- _What is needed_
Restate word for word the lines of the material below, from the line with "## Instructions" to the line with "4. Then run", both lines included, and no others.

- _Dataset records_
- - - -
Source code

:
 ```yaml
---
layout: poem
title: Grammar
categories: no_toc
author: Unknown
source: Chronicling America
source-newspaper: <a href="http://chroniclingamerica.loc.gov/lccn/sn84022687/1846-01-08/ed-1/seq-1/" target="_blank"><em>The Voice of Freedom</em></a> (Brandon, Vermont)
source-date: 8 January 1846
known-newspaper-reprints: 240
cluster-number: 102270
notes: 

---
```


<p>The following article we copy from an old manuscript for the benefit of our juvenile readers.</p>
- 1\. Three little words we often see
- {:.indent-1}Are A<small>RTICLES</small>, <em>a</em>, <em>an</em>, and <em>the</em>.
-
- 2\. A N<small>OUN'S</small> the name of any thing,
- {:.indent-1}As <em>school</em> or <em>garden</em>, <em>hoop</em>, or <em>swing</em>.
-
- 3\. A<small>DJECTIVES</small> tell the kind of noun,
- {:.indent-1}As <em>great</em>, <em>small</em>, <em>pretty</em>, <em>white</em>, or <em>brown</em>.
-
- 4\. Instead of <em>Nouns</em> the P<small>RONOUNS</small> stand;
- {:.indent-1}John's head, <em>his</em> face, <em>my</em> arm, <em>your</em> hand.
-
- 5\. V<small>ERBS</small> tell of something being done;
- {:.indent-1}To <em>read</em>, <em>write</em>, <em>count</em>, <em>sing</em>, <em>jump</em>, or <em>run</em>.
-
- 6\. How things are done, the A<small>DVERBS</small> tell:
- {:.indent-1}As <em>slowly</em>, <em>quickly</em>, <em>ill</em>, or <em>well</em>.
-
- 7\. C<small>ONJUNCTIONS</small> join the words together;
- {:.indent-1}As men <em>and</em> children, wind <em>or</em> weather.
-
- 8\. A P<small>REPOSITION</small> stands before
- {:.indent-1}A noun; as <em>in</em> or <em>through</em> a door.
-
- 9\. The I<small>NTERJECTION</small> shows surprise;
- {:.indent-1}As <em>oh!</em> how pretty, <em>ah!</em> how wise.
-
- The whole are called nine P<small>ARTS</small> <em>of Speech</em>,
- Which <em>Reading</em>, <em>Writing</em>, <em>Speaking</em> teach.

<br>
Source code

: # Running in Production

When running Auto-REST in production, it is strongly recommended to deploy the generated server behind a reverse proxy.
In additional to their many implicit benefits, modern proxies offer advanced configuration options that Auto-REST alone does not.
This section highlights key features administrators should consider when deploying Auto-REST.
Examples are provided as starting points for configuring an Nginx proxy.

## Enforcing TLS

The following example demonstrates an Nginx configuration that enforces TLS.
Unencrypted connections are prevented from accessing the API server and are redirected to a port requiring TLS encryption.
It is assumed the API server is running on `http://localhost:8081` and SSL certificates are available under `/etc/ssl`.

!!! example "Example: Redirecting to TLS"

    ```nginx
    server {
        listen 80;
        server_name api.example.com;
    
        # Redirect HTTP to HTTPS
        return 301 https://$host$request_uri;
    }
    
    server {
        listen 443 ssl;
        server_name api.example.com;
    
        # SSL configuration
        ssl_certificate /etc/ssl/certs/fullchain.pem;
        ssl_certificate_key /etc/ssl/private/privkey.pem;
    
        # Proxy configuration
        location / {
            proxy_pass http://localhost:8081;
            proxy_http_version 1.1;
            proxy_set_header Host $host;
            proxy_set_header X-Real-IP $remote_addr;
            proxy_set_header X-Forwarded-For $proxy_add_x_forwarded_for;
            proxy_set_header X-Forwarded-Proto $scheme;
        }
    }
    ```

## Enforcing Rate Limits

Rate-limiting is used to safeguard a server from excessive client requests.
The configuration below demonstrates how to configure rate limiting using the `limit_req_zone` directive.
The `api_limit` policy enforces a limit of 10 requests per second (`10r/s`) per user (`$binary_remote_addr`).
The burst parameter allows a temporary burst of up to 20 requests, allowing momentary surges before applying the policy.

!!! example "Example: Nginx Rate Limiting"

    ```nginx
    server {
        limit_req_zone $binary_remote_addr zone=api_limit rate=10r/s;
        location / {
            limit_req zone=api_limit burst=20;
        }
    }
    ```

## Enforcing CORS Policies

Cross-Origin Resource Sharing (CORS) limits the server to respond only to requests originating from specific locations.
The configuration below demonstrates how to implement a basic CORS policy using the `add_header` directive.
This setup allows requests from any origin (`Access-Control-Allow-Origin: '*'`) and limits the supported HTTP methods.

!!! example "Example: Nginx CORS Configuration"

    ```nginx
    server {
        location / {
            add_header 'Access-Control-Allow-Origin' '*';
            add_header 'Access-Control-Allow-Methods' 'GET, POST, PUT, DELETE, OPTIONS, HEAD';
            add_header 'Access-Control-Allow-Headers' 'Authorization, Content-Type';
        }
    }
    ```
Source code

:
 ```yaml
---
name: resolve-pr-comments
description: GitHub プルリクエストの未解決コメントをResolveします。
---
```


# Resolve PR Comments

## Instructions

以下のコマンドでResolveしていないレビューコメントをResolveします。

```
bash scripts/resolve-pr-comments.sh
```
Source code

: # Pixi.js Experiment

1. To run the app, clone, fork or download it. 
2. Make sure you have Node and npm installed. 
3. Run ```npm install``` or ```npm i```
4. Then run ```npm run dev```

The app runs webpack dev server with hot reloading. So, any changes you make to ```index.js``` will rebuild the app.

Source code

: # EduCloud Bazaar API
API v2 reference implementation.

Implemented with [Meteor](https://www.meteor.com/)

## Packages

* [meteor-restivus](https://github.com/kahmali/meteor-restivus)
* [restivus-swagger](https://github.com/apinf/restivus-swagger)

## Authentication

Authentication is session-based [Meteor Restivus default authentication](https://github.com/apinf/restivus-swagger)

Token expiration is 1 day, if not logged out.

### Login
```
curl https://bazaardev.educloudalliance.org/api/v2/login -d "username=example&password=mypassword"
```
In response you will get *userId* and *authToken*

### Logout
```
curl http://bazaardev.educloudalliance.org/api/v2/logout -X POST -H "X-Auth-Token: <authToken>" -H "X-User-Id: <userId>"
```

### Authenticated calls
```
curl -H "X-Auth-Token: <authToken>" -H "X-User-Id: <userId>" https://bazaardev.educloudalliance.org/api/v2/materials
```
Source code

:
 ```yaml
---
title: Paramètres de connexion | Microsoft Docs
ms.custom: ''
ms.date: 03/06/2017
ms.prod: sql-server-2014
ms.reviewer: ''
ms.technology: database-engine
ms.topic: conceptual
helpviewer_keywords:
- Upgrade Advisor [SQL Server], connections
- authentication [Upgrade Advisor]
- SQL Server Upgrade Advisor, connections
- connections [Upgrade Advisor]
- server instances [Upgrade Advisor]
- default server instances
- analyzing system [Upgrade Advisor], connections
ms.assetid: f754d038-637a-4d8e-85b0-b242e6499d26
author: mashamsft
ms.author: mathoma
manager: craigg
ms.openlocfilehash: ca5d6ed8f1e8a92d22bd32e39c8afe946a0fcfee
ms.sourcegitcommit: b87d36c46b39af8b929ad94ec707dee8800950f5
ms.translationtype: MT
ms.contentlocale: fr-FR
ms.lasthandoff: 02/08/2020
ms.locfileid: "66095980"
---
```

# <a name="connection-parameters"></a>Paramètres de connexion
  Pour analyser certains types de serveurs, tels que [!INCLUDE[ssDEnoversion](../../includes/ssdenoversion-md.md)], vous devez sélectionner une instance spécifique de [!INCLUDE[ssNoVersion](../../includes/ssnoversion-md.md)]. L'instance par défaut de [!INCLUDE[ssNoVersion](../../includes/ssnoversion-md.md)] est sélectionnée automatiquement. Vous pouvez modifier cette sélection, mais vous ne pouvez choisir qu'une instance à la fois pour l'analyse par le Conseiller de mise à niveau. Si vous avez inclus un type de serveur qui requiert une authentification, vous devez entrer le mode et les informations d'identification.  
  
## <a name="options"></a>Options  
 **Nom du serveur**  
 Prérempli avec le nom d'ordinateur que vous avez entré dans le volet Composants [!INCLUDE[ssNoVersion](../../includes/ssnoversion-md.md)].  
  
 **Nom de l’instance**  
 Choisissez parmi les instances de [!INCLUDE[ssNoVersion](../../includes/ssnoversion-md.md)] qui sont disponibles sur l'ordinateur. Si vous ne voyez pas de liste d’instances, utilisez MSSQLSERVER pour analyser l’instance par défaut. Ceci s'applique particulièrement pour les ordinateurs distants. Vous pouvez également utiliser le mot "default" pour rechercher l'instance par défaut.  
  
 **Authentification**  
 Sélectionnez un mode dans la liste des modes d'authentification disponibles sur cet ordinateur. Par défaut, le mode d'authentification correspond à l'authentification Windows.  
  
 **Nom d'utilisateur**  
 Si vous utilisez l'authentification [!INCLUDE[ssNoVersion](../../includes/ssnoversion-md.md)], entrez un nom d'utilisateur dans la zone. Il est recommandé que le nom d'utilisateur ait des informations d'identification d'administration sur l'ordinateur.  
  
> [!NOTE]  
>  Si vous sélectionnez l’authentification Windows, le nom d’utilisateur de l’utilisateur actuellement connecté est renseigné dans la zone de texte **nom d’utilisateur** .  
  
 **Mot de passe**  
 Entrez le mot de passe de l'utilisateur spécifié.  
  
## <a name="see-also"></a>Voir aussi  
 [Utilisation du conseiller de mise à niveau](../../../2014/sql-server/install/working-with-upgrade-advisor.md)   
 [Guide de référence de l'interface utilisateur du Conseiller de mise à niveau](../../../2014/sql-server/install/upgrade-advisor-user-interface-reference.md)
- - - -
- _Exercise response_
## Instructions

以下のコマンドでResolveしていないレビューコメントをResolveします。

```
bash scripts/resolve-pr-comments.sh
```
Source code

: # Pixi.js Experiment

1. To run the app, clone, fork or download it. 
2. Make sure you have Node and npm installed. 
3. Run ```npm install``` or ```npm i```
4. Then run ```npm run dev```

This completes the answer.